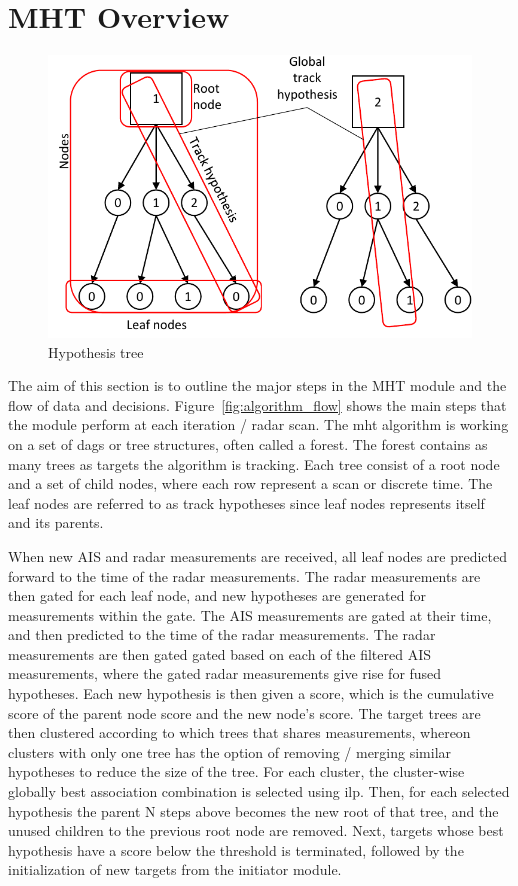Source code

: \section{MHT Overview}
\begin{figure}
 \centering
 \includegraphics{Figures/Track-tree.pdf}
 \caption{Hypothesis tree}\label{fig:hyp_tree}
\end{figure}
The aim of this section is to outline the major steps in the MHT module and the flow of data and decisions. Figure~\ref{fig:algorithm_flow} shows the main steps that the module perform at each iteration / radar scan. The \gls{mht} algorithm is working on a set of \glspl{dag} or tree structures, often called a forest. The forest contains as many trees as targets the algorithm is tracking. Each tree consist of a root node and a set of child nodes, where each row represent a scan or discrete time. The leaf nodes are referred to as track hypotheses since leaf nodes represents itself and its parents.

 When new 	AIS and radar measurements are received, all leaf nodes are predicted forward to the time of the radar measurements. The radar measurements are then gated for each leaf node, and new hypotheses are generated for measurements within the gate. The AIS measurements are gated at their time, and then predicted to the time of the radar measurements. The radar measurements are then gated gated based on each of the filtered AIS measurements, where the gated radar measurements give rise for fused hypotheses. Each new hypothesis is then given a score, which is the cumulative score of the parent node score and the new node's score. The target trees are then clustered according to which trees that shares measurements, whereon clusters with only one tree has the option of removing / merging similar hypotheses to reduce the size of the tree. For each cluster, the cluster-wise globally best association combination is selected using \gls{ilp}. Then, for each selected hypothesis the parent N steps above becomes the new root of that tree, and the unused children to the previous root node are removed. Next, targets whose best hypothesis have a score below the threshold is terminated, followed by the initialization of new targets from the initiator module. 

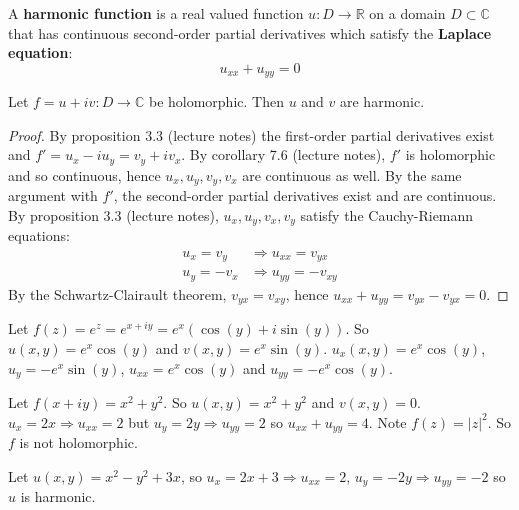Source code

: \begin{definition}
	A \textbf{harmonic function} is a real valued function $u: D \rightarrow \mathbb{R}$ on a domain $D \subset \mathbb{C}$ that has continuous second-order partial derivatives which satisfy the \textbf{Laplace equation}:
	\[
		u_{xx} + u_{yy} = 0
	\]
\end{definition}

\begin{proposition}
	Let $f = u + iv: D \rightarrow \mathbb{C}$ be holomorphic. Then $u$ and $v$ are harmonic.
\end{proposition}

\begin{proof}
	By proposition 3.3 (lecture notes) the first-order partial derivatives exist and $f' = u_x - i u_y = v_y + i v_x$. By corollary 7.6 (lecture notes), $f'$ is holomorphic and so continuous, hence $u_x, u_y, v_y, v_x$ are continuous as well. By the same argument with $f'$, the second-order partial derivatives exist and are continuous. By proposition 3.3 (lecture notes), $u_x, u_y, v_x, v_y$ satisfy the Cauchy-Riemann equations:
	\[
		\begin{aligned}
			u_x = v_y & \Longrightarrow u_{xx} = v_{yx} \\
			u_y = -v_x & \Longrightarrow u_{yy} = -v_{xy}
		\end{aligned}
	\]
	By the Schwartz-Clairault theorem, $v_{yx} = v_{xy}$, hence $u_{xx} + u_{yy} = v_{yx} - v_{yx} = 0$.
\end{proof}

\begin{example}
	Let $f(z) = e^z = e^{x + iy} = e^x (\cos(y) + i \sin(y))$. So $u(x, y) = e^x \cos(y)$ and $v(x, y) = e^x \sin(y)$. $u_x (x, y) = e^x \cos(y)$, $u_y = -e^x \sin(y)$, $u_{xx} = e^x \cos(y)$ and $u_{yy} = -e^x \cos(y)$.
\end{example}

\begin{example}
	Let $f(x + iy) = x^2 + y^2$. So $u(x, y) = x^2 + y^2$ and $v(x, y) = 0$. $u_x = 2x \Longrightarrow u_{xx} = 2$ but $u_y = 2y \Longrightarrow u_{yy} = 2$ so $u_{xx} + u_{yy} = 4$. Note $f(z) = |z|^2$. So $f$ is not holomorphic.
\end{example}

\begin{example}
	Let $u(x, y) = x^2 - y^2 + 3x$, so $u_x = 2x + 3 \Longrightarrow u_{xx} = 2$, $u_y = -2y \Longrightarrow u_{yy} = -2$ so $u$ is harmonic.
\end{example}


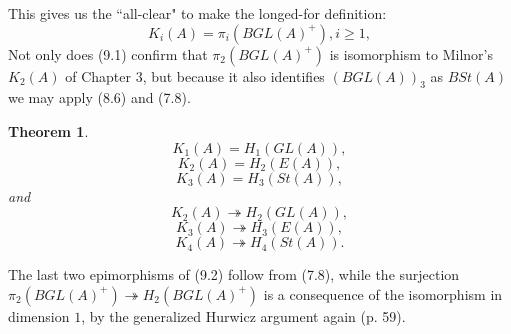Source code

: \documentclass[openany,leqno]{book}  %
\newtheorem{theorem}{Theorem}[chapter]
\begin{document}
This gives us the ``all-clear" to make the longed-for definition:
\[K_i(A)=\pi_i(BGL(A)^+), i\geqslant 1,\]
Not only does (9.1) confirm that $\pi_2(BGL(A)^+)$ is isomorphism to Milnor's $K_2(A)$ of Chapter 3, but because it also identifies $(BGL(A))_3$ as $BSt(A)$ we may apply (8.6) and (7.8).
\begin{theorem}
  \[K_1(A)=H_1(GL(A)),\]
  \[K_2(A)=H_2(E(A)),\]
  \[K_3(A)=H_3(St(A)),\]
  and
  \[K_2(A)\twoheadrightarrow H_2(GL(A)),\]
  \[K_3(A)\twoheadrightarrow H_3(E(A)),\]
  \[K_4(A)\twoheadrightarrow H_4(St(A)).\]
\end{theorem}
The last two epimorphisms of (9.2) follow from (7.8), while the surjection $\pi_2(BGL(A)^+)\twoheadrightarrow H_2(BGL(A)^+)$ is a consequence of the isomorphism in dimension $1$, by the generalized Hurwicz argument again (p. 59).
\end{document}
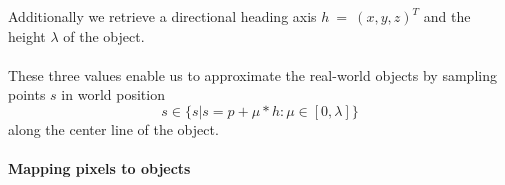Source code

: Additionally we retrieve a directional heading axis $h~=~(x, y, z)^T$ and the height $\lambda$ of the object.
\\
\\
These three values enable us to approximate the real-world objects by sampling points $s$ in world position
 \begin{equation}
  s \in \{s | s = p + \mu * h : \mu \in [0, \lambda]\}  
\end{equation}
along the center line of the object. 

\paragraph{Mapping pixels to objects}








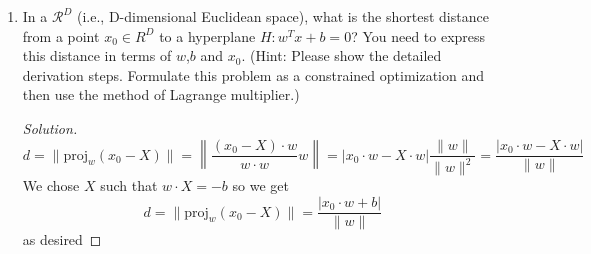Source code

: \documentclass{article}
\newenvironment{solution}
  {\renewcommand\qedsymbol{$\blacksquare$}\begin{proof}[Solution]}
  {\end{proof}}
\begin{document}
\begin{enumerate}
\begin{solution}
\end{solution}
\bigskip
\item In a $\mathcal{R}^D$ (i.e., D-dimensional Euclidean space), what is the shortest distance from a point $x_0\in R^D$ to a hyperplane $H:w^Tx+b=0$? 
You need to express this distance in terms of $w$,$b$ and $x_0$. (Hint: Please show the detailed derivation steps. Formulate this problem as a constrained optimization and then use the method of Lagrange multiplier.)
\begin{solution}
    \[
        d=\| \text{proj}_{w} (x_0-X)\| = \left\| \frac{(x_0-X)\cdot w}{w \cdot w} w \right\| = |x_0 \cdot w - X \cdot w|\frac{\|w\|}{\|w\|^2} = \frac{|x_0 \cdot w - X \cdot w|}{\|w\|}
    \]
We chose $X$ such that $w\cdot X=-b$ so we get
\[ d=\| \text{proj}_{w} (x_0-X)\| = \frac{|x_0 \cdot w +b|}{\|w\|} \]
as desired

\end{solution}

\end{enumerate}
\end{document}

WORK TO BE COMPLETED: What is the number of lines in the listing above that hold "objects"? Respond with that number and nothing else.

RESPONSE FOR THIS EXERCISE: 2